Any char in the range a to b.

A hyphen inside the square bracket has special meaning. There can be multiple ranges, e.g. [0-9a-z] means digits and letters.

It also can mix with other chars, e.g. [😍0-9a-z] means including the emoji 😍.

The range of characters is ordered by Unicode: Codepoint . e.g. a is 97, z is 122, [a-z] means any char from codepoint 97 to codepoint 122, inclusive.

To include a hyphen, put it in the beginning or end, e.g. [-a-c] means any a b c and hyphen.

[^chars_or_range]

not any of the chars_or_range. e.g. [^12x] means any char that is not 1, 2, or x.

To include a CIRCUMFLEX ACCENT ^, add it as second character or at the end. e.g. [^0-9^] means not any digit nor CIRCUMFLEX ACCENT.

;; match html links

(progn
  (re-search-forward "<a href=\"\\([^>]+\\)\">\\([^<]+\\)</a>")
  (replace-match "URL: \\1 , Link text: \\2" t))

;; <a href="http://example.com/big.html">xyz</a>

;; becomes

;; URL: http://example.com/big.html , Link text: xyz

Repetition

regex+

Match previous pattern 1 or more times. e.g. a+ means 1 or more occurrence of “a”. [0-9]+ means 1 or more occurrence of digit.

(re-search-forward "x+")

;; abc xxx
;; examples of Common Wildcard with Repetition

;; HHHH---------------------------------------------------
;; One or more digits

(re-search-forward "[0-9]+")

;; 100

;; HHHH---------------------------------------------------
;; One or more letters of English alphabet.

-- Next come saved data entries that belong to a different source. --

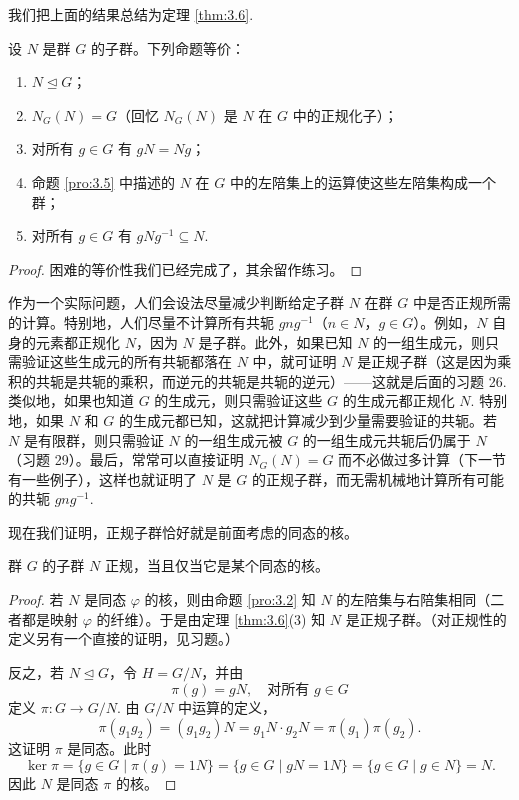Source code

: 我们把上面的结果总结为定理 \ref{thm:3.6}.

\begin{theorem}\label{thm:3.6}
设 \(N\) 是群 \(G\) 的子群。下列命题等价：

\begin{enumerate}[label=(\arabic*)]
\item \(N \trianglelefteq G\)；

\item \(N_G(N) = G\)（回忆 \(N_G(N)\) 是 \(N\) 在 \(G\) 中的正规化子）；

\item 对所有 \(g \in G\) 有 \(gN = Ng\)；

\item 命题 \ref{pro:3.5} 中描述的 \(N\) 在 \(G\) 中的左陪集上的运算使这些左陪集构成一个群；

\item 对所有 \(g \in G\) 有 \(gNg^{-1} \subseteq N\).
\end{enumerate}
\end{theorem}

\begin{proof}
困难的等价性我们已经完成了，其余留作练习。
\end{proof}

作为一个实际问题，人们会设法尽量减少判断给定子群 \(N\) 在群 \(G\) 中是否正规所需的计算。特别地，人们尽量不计算所有共轭 \(gng^{-1}\)（\(n \in N\)，\(g \in G\)）。例如，\(N\) 自身的元素都正规化 \(N\)，因为 \(N\) 是子群。此外，如果已知 \(N\) 的一组生成元，则只需验证这些生成元的所有共轭都落在 \(N\) 中，就可证明 \(N\) 是正规子群（这是因为乘积的共轭是共轭的乘积，而逆元的共轭是共轭的逆元）——这就是后面的习题 26. 类似地，如果也知道 \(G\) 的生成元，则只需验证这些 \(G\) 的生成元都正规化 \(N\). 特别地，如果 \(N\) 和 \(G\) 的生成元都已知，这就把计算减少到少量需要验证的共轭。若 \(N\) 是有限群，则只需验证 \(N\) 的一组生成元被 \(G\) 的一组生成元共轭后仍属于 \(N\)（习题 29）。最后，常常可以直接证明 \(N_G(N) = G\) 而不必做过多计算（下一节有一些例子），这样也就证明了 \(N\) 是 \(G\) 的正规子群，而无需机械地计算所有可能的共轭 \(gng^{-1}\).

现在我们证明，正规子群恰好就是前面考虑的同态的核。

\begin{proposition}\label{pro:3.7}
群 \(G\) 的子群 \(N\) 正规，当且仅当它是某个同态的核。
\end{proposition}

\begin{proof}
若 \(N\) 是同态 \(\varphi\) 的核，则由命题 \ref{pro:3.2} 知 \(N\) 的左陪集与右陪集相同（二者都是映射 \(\varphi\) 的纤维）。于是由定理 \ref{thm:3.6}(3) 知 \(N\) 是正规子群。（对正规性的定义另有一个直接的证明，见习题。）

反之，若 \(N \trianglelefteq G\)，令 \(H = G/N\)，并由
\[
\pi(g) = gN, \quad \text{对所有 } g \in G
\]
定义 \(\pi : G \to G/N\). 由 \(G/N\) 中运算的定义，
\[
\pi(g_1 g_2) = (g_1 g_2)N = g_1 N \cdot g_2 N = \pi(g_1)\pi(g_2).
\]
这证明 \(\pi\) 是同态。此时
\[
\ker \pi = \{g \in G \mid \pi(g) = 1N\} = \{g \in G \mid gN = 1N\} = \{g \in G \mid g \in N\} = N.
\]
因此 \(N\) 是同态 \(\pi\) 的核。
\end{proof}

(re-search-forward "[A-Za-z]+")

;; SOME or some

;; HHHH---------------------------------------------------
;; One or more {letter, digit, hyphen}

(re-search-forward "[-A-Za-z0-9]+")

;; x-list5

;; HHHH---------------------------------------------------
;; One or more {letter, digit, underscore}

(re-search-forward "[_A-Za-z0-9]+")

;; x_list5

;; HHHH---------------------------------------------------
;; One or more {letter, digit, hyphen, underscore}

(re-search-forward "[-_A-Za-z0-9]+")

;; x-list5 or
;; x_list5
regex+?

Match previous pattern 1 or more times, but with minimal match (aka non-greedy).

(re-search-forward "x+?")

;; abc xxx
regex*

Match previous pattern 0 or more times.

(list-matching-lines "https*")

;; http://example.com/
;; https://example.com/
regex*?

Match previous pattern 0 or more times, but with minimal match (aka non-greedy).

regex?

Match previous pattern 0 or 1 time.

regex??

Match previous pattern 0 or 1 time, but with minimal match (aka non-greedy).

regex\{m\}

Match previous pattern m times.

(re-search-forward "x\\{2\\}")

;; x and xx
regex\{m,n\}

Match previous pattern m to n times.

(list-matching-lines "x\\{3,4\\}")
;; x
;; xx
;; xxx
;; xxxx

Capture Match

A pattern that occur in string can be named by a number, for later reference of the occurrence of that pattern.

In interactive commands, captured text can be represented as \1 for first group, \2 for second group, etc. and \0 for the entire match, etc.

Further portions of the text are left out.